Extension/Research Information

Ohio Soybean Performance Trials 2001

Ohio State University Extension
Ohio Agricultural Research and Development Center
The Ohio State University

Horticulture and Crop Science
Series 212
November 2001

James E. Beuerlein, Professor, Dept. of Horticulture & Crop Science
Steve St. Martin, Professor, Dept. of Horticulture & Crop Science
Anne Dorrence, Assistant Professor, Dept. of Plant Pathology
Chris D. Kroon Van Diest, Research Associate, Dept. of Horticulture & Crop Science

Ohio State University Extension /OARDC
The Ohio State University, College of Food, Agriculture and Environmental Science

The purpose of the Ohio Soybean Performance Trials is to evaluate soybean varieties, brands and blends for yield, and other characteristics. This evaluation gives soybean producers comparative information for selecting the best varieties for their unique production systems.

2001 Ohio Soybean Performance Trial Entries in Order of Relative Maturity


Entries in trials. Entries in the Ohio Soybean Performance Trials are accepted if the seed will be available to Ohio farmers for the planting season following the trials. All 2001 entries were submitted voluntarily by seed companies and the Ohio Seed Improvement Association. Entry fee charges were made per entry and location.

Normal and Roundup Ready (RR) Test. The same production, testing and evaluation techniques, except for weed control, were used for Normal tests and Roundup Ready tests.

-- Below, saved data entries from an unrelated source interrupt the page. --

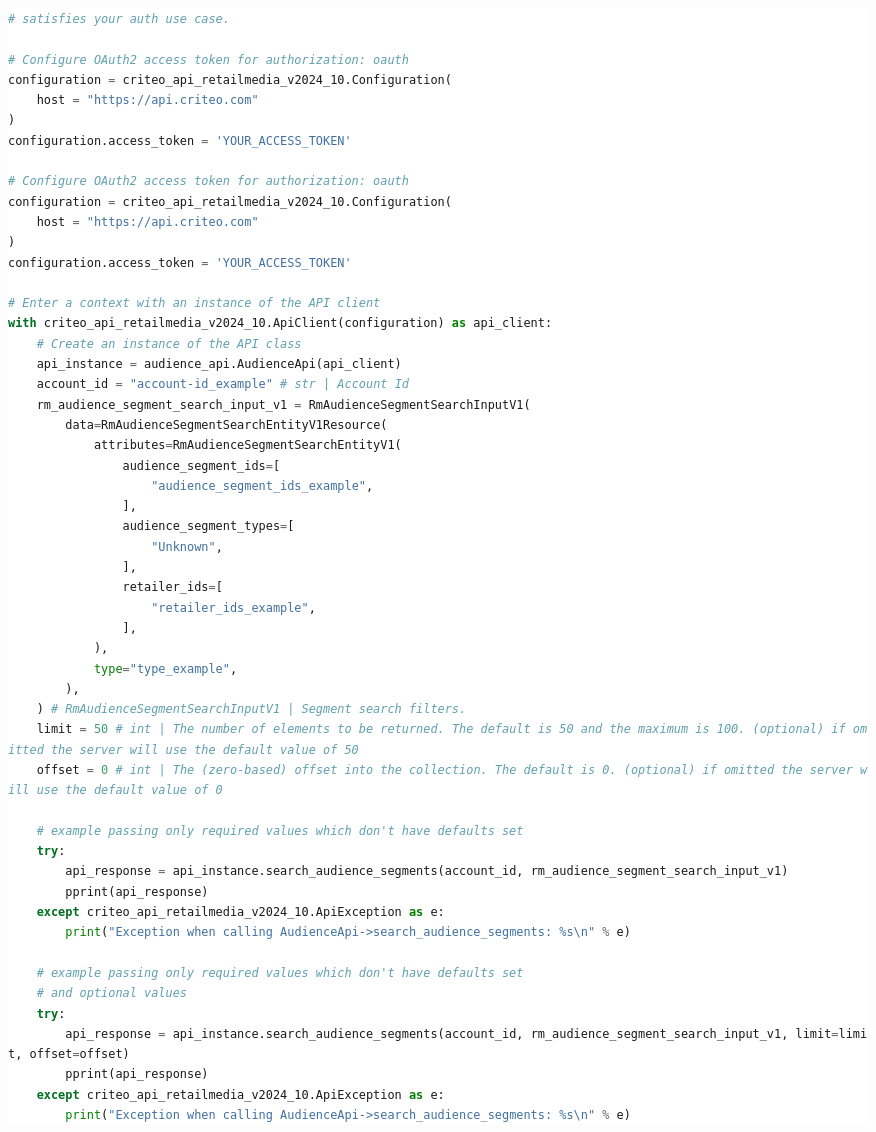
 ```python
# satisfies your auth use case.

# Configure OAuth2 access token for authorization: oauth
configuration = criteo_api_retailmedia_v2024_10.Configuration(
    host = "https://api.criteo.com"
)
configuration.access_token = 'YOUR_ACCESS_TOKEN'

# Configure OAuth2 access token for authorization: oauth
configuration = criteo_api_retailmedia_v2024_10.Configuration(
    host = "https://api.criteo.com"
)
configuration.access_token = 'YOUR_ACCESS_TOKEN'

# Enter a context with an instance of the API client
with criteo_api_retailmedia_v2024_10.ApiClient(configuration) as api_client:
    # Create an instance of the API class
    api_instance = audience_api.AudienceApi(api_client)
    account_id = "account-id_example" # str | Account Id
    rm_audience_segment_search_input_v1 = RmAudienceSegmentSearchInputV1(
        data=RmAudienceSegmentSearchEntityV1Resource(
            attributes=RmAudienceSegmentSearchEntityV1(
                audience_segment_ids=[
                    "audience_segment_ids_example",
                ],
                audience_segment_types=[
                    "Unknown",
                ],
                retailer_ids=[
                    "retailer_ids_example",
                ],
            ),
            type="type_example",
        ),
    ) # RmAudienceSegmentSearchInputV1 | Segment search filters.
    limit = 50 # int | The number of elements to be returned. The default is 50 and the maximum is 100. (optional) if omitted the server will use the default value of 50
    offset = 0 # int | The (zero-based) offset into the collection. The default is 0. (optional) if omitted the server will use the default value of 0

    # example passing only required values which don't have defaults set
    try:
        api_response = api_instance.search_audience_segments(account_id, rm_audience_segment_search_input_v1)
        pprint(api_response)
    except criteo_api_retailmedia_v2024_10.ApiException as e:
        print("Exception when calling AudienceApi->search_audience_segments: %s\n" % e)

    # example passing only required values which don't have defaults set
    # and optional values
    try:
        api_response = api_instance.search_audience_segments(account_id, rm_audience_segment_search_input_v1, limit=limit, offset=offset)
        pprint(api_response)
    except criteo_api_retailmedia_v2024_10.ApiException as e:
        print("Exception when calling AudienceApi->search_audience_segments: %s\n" % e)
```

The performance of Normal entries and Roundup Ready entries is not comparable statistically because they were not tested together and because different weed control programs were used for the two tests.


The entries for each maturity grouping of each variety type at each test site were planted in a randomized complete-block design. Each entry was replicated four times and planted in plots 45 ft. long and 5 ft. wide containing four rows seeded at 170,000 seeds per acre.


The production practices used at each location are shown in Table 1. 2001 rainfall is shown in Table 2. Excessive rainfall and flooding during June severely reduced the plant stand and yield of most entries at the N1 test site. Yield data from that site is not reported.

Table 1.  2001 Cultural  Practices by Test Site

N1 N2 C1 C2   S1 S2
Henry Co.       Huron Co. Mercer Co.  Delaware Co.   Preble Co. Clinton Co.
Fall Tillage None  Chisel Chisel None None Chisel
Spring Tillage None Chisel Disk None None Field Cultivator
Soil Type   Hoytville   Kibbie Mercer Blount Crosby Westland
Soil pH 6.2  6.1  6.0  6.0 6.9  6.1
Soil Test P(ppm) 59 36 12 18 21  40
Soil Test K(ppm) 263  124 139 172 271 201
Plant Date 5/14 5/10 5/24  5/9 6/10 6/15
Harvest Date 10/14 10/10 10/11 10/5  10/12 10/13
Previous Crop Corn Corn Corn Corn Corn Corn
Fertilizer 0-0-0 0-0-0 0-0-0 0-0-0 0-0-0 0-0-0

Normal Variety Weed Control


Roundup Ultra Max/ Canopy XL/Dual II

Canopy XL/Dual II

Roundup Ultra Max/ Canopy XL/Dual II

Canopy XL/Dual II





RR Variety Weed Control


Roundup Ultra Max


Table 2.  2001 Rainfall Data (Normal Rainfall)

N1 N2 C1 C2   S1 S2
Henry Co.       Huron Co. Mercer Co.  Delaware Co.   Preble Co. Clinton Co.
May  13.7(3.3) 2.7(3.6)   5.9(4.1) 5.6(3.8)  5.4(3.8)  6.9(4.7)
June  1.7(3.5)  1.8(3.9)  2.2(3.8) 2.2(3.8)  5.4(3.9) 2.1(3.6)
July  2.2(4.0)  1.8(4.2)  5.6(4.4)   2.5(3.8) 1.7(3.4)   3.2(3.9)  
August 1.7(3.1) 2.8(3.5) 4.4(3.6)  2.8(3.1)  4.6(3.1) 2.3(3.5)
September   2.0(2.8)  3.5(3.2) 3.1(3.3) 0.3(2.9) 7.3(2.7) 1.2(3.0)  
TOTAL 21.3(16.7) 12.6(18.4)  21.2(19.2)  13.4(17.4) 24.4(16.9) 15.7(18.7)  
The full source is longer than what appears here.